1. Keep up to date with each state’s tax requirements
Businesses need to keep up to speed on all the changes made by states and municipalities each year. These changes include rate increases/decreases as well as new sales taxes added to jurisdictions and boundary changes.

2. Establish processes for water tight record keeping
The best way to stay compliant is to keep up to date on filing sales tax returns and payments (quarterly or monthly, depending on the state’s requirements) and keep accurate and detailed sales records.

What records do businesses need to keep?

  • Sales invoices
  • Paid bills
  • Contracts
  • Purchase orders
  • Register tapes
  • Bank statements
  • Cancelled cheques and similar original documents
  • Depreciation schedules and other fixed asset records
  • Documents supporting tax-exempt sales, such as resale and other exemption certificates
  • Freight bills indicating shipments to addresses across states

If this sounds long or complicated, unfortunately it is!
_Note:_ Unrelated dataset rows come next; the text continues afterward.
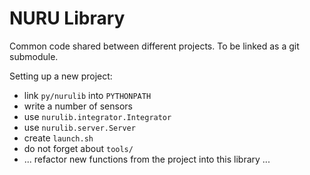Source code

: # NURU Library

Common code shared between different projects. To be linked as a git
submodule.

Setting up a new project:

- link `py/nurulib` into `PYTHONPATH`
- write a number of sensors
- use `nurulib.integrator.Integrator`
- use `nurulib.server.Server`
- create `launch.sh`
- do not forget about `tools/`
- ... refactor new functions from the project into this library ...

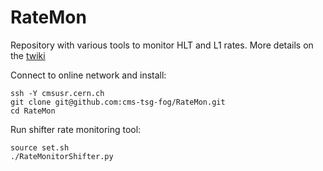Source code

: # RateMon
Repository with various tools to monitor HLT and L1 rates. More details on the [twiki](https://twiki.cern.ch/twiki/bin/viewauth/CMS/RateMonitoringScriptWithReferenceComparison)


Connect to online network and install:
	
	ssh -Y cmsusr.cern.ch
	git clone git@github.com:cms-tsg-fog/RateMon.git
	cd RateMon

Run shifter rate monitoring tool:

	source set.sh
	./RateMonitorShifter.py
Keeping records and preparing and filing sales tax returns can be a major headache, particularly for small businesses. Tax automation can help reduce this tedious, labour intensive task and can save money in the long run.
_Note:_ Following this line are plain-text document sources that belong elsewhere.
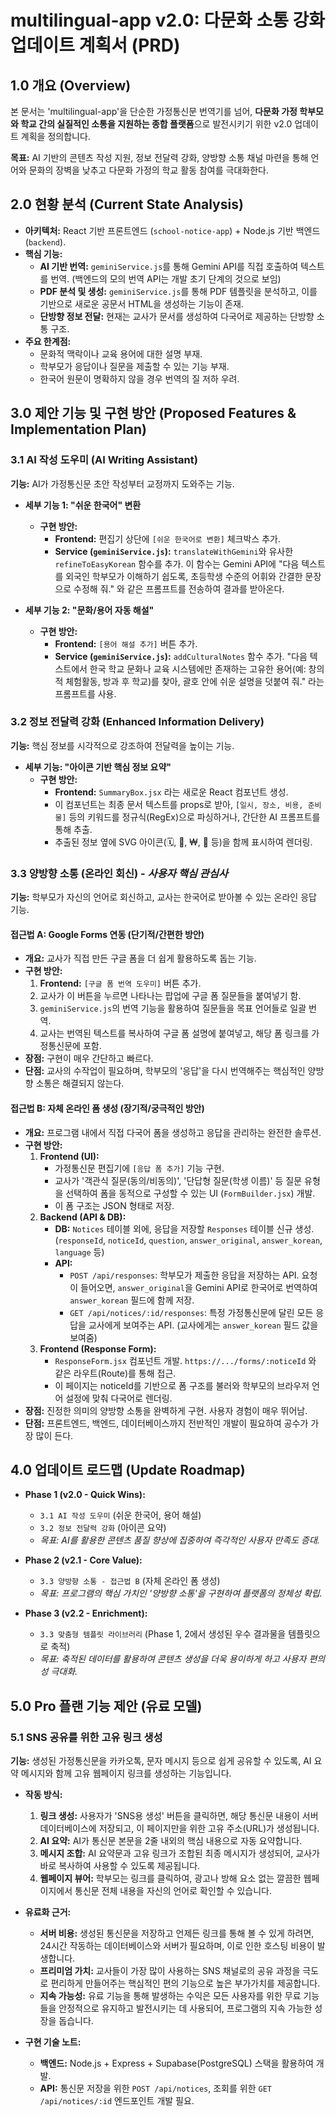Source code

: # multilingual-app v2.0: 다문화 소통 강화 업데이트 계획서 (PRD)

## 1.0 개요 (Overview)

본 문서는 'multilingual-app'을 단순한 가정통신문 번역기를 넘어, **다문화 가정 학부모와 학교 간의 실질적인 소통을 지원하는 종합 플랫폼**으로 발전시키기 위한 v2.0 업데이트 계획을 정의합니다.

**목표:** AI 기반의 콘텐츠 작성 지원, 정보 전달력 강화, 양방향 소통 채널 마련을 통해 언어와 문화의 장벽을 낮추고 다문화 가정의 학교 활동 참여를 극대화한다.

## 2.0 현황 분석 (Current State Analysis)

- **아키텍처:** React 기반 프론트엔드 (`school-notice-app`) + Node.js 기반 백엔드 (`backend`).
- **핵심 기능:**
    - **AI 기반 번역:** `geminiService.js`를 통해 Gemini API를 직접 호출하여 텍스트를 번역. (백엔드의 모의 번역 API는 개발 초기 단계의 것으로 보임)
    - **PDF 분석 및 생성:** `geminiService.js`를 통해 PDF 템플릿을 분석하고, 이를 기반으로 새로운 공문서 HTML을 생성하는 기능이 존재.
    - **단방향 정보 전달:** 현재는 교사가 문서를 생성하여 다국어로 제공하는 단방향 소통 구조.
- **주요 한계점:**
    - 문화적 맥락이나 교육 용어에 대한 설명 부재.
    - 학부모가 응답이나 질문을 제출할 수 있는 기능 부재.
    - 한국어 원문이 명확하지 않을 경우 번역의 질 저하 우려.

## 3.0 제안 기능 및 구현 방안 (Proposed Features & Implementation Plan)

### 3.1 AI 작성 도우미 (AI Writing Assistant)

**기능:** AI가 가정통신문 초안 작성부터 교정까지 도와주는 기능.

- **세부 기능 1: "쉬운 한국어" 변환**
    - **구현 방안:**
        - **Frontend:** 편집기 상단에 `[쉬운 한국어로 변환]` 체크박스 추가.
        - **Service (`geminiService.js`):** `translateWithGemini`와 유사한 `refineToEasyKorean` 함수를 추가. 이 함수는 Gemini API에 "다음 텍스트를 외국인 학부모가 이해하기 쉽도록, 초등학생 수준의 어휘와 간결한 문장으로 수정해 줘." 와 같은 프롬프트를 전송하여 결과를 받아온다.

- **세부 기능 2: "문화/용어 자동 해설"**
    - **구현 방안:**
        - **Frontend:** `[용어 해설 추가]` 버튼 추가.
        - **Service (`geminiService.js`):** `addCulturalNotes` 함수 추가. "다음 텍스트에서 한국 학교 문화나 교육 시스템에만 존재하는 고유한 용어(예: 창의적 체험활동, 방과 후 학교)를 찾아, 괄호 안에 쉬운 설명을 덧붙여 줘." 라는 프롬프트를 사용.

### 3.2 정보 전달력 강화 (Enhanced Information Delivery)

**기능:** 핵심 정보를 시각적으로 강조하여 전달력을 높이는 기능.

- **세부 기능: "아이콘 기반 핵심 정보 요약"**
    - **구현 방안:**
        - **Frontend:** `SummaryBox.jsx` 라는 새로운 React 컴포넌트 생성.
        - 이 컴포넌트는 최종 문서 텍스트를 props로 받아, `[일시, 장소, 비용, 준비물]` 등의 키워드를 정규식(RegEx)으로 파싱하거나, 간단한 AI 프롬프트를 통해 추출.
        - 추출된 정보 옆에 SVG 아이콘(🗓️, 📍, ₩, 🎒 등)을 함께 표시하여 렌더링.

### 3.3 양방향 소통 (온라인 회신) - *사용자 핵심 관심사*

**기능:** 학부모가 자신의 언어로 회신하고, 교사는 한국어로 받아볼 수 있는 온라인 응답 기능.

#### **접근법 A: Google Forms 연동 (단기적/간편한 방안)**

- **개요:** 교사가 직접 만든 구글 폼을 더 쉽게 활용하도록 돕는 기능.
- **구현 방안:**
    1. **Frontend:** `[구글 폼 번역 도우미]` 버튼 추가.
    2. 교사가 이 버튼을 누르면 나타나는 팝업에 구글 폼 질문들을 붙여넣기 함.
    3. `geminiService.js`의 번역 기능을 활용하여 질문들을 목표 언어들로 일괄 번역.
    4. 교사는 번역된 텍스트를 복사하여 구글 폼 설명에 붙여넣고, 해당 폼 링크를 가정통신문에 포함.
- **장점:** 구현이 매우 간단하고 빠르다.
- **단점:** 교사의 수작업이 필요하며, 학부모의 '응답'을 다시 번역해주는 핵심적인 양방향 소통은 해결되지 않는다.

#### **접근법 B: 자체 온라인 폼 생성 (장기적/궁극적인 방안)**

- **개요:** 프로그램 내에서 직접 다국어 폼을 생성하고 응답을 관리하는 완전한 솔루션.
- **구현 방안:**
    1. **Frontend (UI):**
        - 가정통신문 편집기에 `[응답 폼 추가]` 기능 구현.
        - 교사가 '객관식 질문(동의/비동의)', '단답형 질문(학생 이름)' 등 질문 유형을 선택하여 폼을 동적으로 구성할 수 있는 UI (`FormBuilder.jsx`) 개발.
        - 이 폼 구조는 JSON 형태로 저장.
    2. **Backend (API & DB):**
        - **DB:** `Notices` 테이블 외에, 응답을 저장할 `Responses` 테이블 신규 생성. (`responseId`, `noticeId`, `question`, `answer_original`, `answer_korean`, `language` 등)
        - **API:**
            - `POST /api/responses`: 학부모가 제출한 응답을 저장하는 API. 요청이 들어오면, `answer_original`을 Gemini API로 한국어로 번역하여 `answer_korean` 필드에 함께 저장.
            - `GET /api/notices/:id/responses`: 특정 가정통신문에 달린 모든 응답을 교사에게 보여주는 API. (교사에게는 `answer_korean` 필드 값을 보여줌)
    3. **Frontend (Response Form):**
        - `ResponseForm.jsx` 컴포넌트 개발. `https://.../forms/:noticeId` 와 같은 라우트(Route)를 통해 접근.
        - 이 페이지는 noticeId를 기반으로 폼 구조를 불러와 학부모의 브라우저 언어 설정에 맞춰 다국어로 렌더링.
- **장점:** 진정한 의미의 양방향 소통을 완벽하게 구현. 사용자 경험이 매우 뛰어남.
- **단점:** 프론트엔드, 백엔드, 데이터베이스까지 전반적인 개발이 필요하여 공수가 가장 많이 든다.

## 4.0 업데이트 로드맵 (Update Roadmap)

- **Phase 1 (v2.0 - Quick Wins):**
    - `3.1 AI 작성 도우미` (쉬운 한국어, 용어 해설)
    - `3.2 정보 전달력 강화` (아이콘 요약)
    - *목표: AI를 활용한 콘텐츠 품질 향상에 집중하여 즉각적인 사용자 만족도 증대.*

- **Phase 2 (v2.1 - Core Value):**
    - `3.3 양방향 소통 - 접근법 B` (자체 온라인 폼 생성)
    - *목표: 프로그램의 핵심 가치인 '양방향 소통'을 구현하여 플랫폼의 정체성 확립.*

- **Phase 3 (v2.2 - Enrichment):**
    - `3.3 맞춤형 템플릿 라이브러리` (Phase 1, 2에서 생성된 우수 결과물을 템플릿으로 축적)
    - *목표: 축적된 데이터를 활용하여 콘텐츠 생성을 더욱 용이하게 하고 사용자 편의성 극대화.*

## 5.0 Pro 플랜 기능 제안 (유료 모델)

### 5.1 SNS 공유를 위한 고유 링크 생성

**기능:** 생성된 가정통신문을 카카오톡, 문자 메시지 등으로 쉽게 공유할 수 있도록, AI 요약 메시지와 함께 고유 웹페이지 링크를 생성하는 기능입니다.

- **작동 방식:**
    1.  **링크 생성:** 사용자가 'SNS용 생성' 버튼을 클릭하면, 해당 통신문 내용이 서버 데이터베이스에 저장되고, 이 페이지만을 위한 고유 주소(URL)가 생성됩니다.
    2.  **AI 요약:** AI가 통신문 본문을 2줄 내외의 핵심 내용으로 자동 요약합니다.
    3.  **메시지 조합:** AI 요약문과 고유 링크가 조합된 최종 메시지가 생성되어, 교사가 바로 복사하여 사용할 수 있도록 제공됩니다.
    4.  **웹페이지 뷰어:** 학부모는 링크를 클릭하여, 광고나 방해 요소 없는 깔끔한 웹페이지에서 통신문 전체 내용을 자신의 언어로 확인할 수 있습니다.

- **유료화 근거:**
    - **서버 비용:** 생성된 통신문을 저장하고 언제든 링크를 통해 볼 수 있게 하려면, 24시간 작동하는 데이터베이스와 서버가 필요하며, 이로 인한 호스팅 비용이 발생합니다.
    - **프리미엄 가치:** 교사들이 가장 많이 사용하는 SNS 채널로의 공유 과정을 극도로 편리하게 만들어주는 핵심적인 편의 기능으로 높은 부가가치를 제공합니다.
    - **지속 가능성:** 유료 기능을 통해 발생하는 수익은 모든 사용자를 위한 무료 기능들을 안정적으로 유지하고 발전시키는 데 사용되어, 프로그램의 지속 가능한 성장을 돕습니다.

- **구현 기술 노트:**
    - **백엔드:** Node.js + Express + Supabase(PostgreSQL) 스택을 활용하여 개발.
    - **API:** 통신문 저장을 위한 `POST /api/notices`, 조회를 위한 `GET /api/notices/:id` 엔드포인트 개발 필요.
3. Understand your Nexus requirements
Every state has the right to define who has to collect sales tax, what those taxes are and any allowable exemptions. However, there are limits to how states can define nexus. Merchants must have a connection to a state in which a customer resides for the merchant to be liable for sales tax. However, states define nexus in different ways, which can make the process confusing.
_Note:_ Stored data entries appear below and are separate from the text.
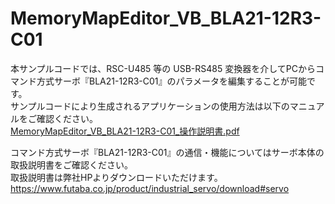 # MemoryMapEditor_VB_BLA21-12R3-C01

本サンプルコードでは、RSC-U485 等の USB-RS485 変換器を介してPCからコマンド方式サーボ『BLA21-12R3-C01』のパラメータを編集することが可能です。  
サンプルコードにより生成されるアプリケーションの使用方法は以下のマニュアルをご確認ください。  
[MemoryMapEditor_VB_BLA21-12R3-C01_操作説明書.pdf](https://github.com/FutabaCorp/MemoryMapEditor_VB_BLA21-12R3-C01/blob/main/MemoryMapEditor_VB_BLA21-12R3-C01_%E6%93%8D%E4%BD%9C%E8%AA%AC%E6%98%8E%E6%9B%B8.pdf)
  
コマンド方式サーボ『BLA21-12R3-C01』の通信・機能についてはサーボ本体の取扱説明書をご確認ください。   
取扱説明書は弊社HPよりダウンロードいただけます。  
https://www.futaba.co.jp/product/industrial_servo/download#servo
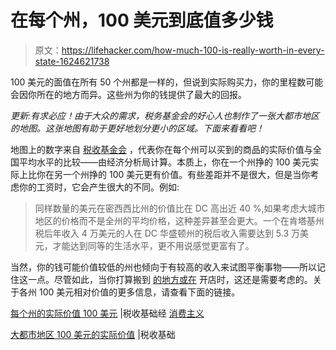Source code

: # 在每个州，100 美元到底值多少钱

> 原文：<https://lifehacker.com/how-much-100-is-really-worth-in-every-state-1624621738>

100 美元的面值在所有 50 个州都是一样的，但说到实际购买力，你的里程数可能会因你所在的地方而异。这些州为你的钱提供了最大的回报。



*更新:有求必应！由于大众的需求，税务基金会的好心人也制作了一张大都市地区的地图。这张地图有助于更好地划分更小的区域。下面来看看吧！*

地图上的数字来自 [税收基金会](http://taxfoundation.org/) ，代表你在每个州可以买到的商品的实际价值与全国平均水平的比较——由经济分析局计算。本质上，你在一个州挣的 100 美元实际上比你在另一个州挣的 100 美元更有价值。有些差距并不是很大，但是当你考虑你的工资时，它会产生很大的不同。例如:

> 同样数量的美元在密西西比州的价值比在 DC 高出近 40 %,如果考虑大城市地区的价格而不是全州的平均价格，这种差异甚至会更大。一个在肯塔基州税后年收入 4 万美元的人在 DC 华盛顿州的税后收入需要达到 5.3 万美元，才能达到同等的生活水平，更不用说感觉更富有了。

当然，你的钱可能价值较低的州也倾向于有较高的收入来试图平衡事物——所以记住这一点。尽管如此，当你打算搬到 [的地方或在](https://twocents.lifehacker.com/here-are-the-best-and-worst-states-to-earn-a-living-1594612737) 开店时，这还是需要考虑的。关于各州 100 美元相对价值的更多信息，请查看下面的链接。

[每个州的实际价值 100 美元](http://taxfoundation.org/blog/real-value-100-each-state) |税收基础经 [消费主义](http://consumerist.com/2014/08/19/how-far-does-100-go-in-your-state-heres-a-map-that-that-shows-you/)

[大都市地区 100 美元的实际价值](http://taxfoundation.org/blog/real-value-100-metropolitan-areas) |税收基础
The way you deliver goods sold in transactions can also have a huge impact on your tax obligation. Many European businesses selling in the US use drop shippers to deliver goods, creating complicated tax obligations. Using any third party, whether it is a drop shipper, supply chain, or online affiliate, can trigger nexus for your business.


4. Plan to use Geolocation over Zip Codes
While the US Postal Service has established ZIP Codes for mail delivery, tax jurisdictions do not generally follow ZIP Codes.

Going down to street level is essential to get it right. Businesses relying solely on zip code often find big discrepancies during audits. In order to help businesses cope with these differences, providers of automated solutions continually research the physical boundaries of taxing jurisdictions nationwide. Without the use of geospatial technology, there is limited chance of accurately determine which jurisdiction applies to a transaction.


5. Set out your Returns Filing and Remittance Schedule
Each US state has its own set of rules and regulations for filing and remitting tax, which may differ from other states. In addition to state rules, cities and counties may impose and manage sales tax returns on their own.

Responsibility lies with businesses to not only determine if they have to file with specific cities and counties, but also to register of their own accord.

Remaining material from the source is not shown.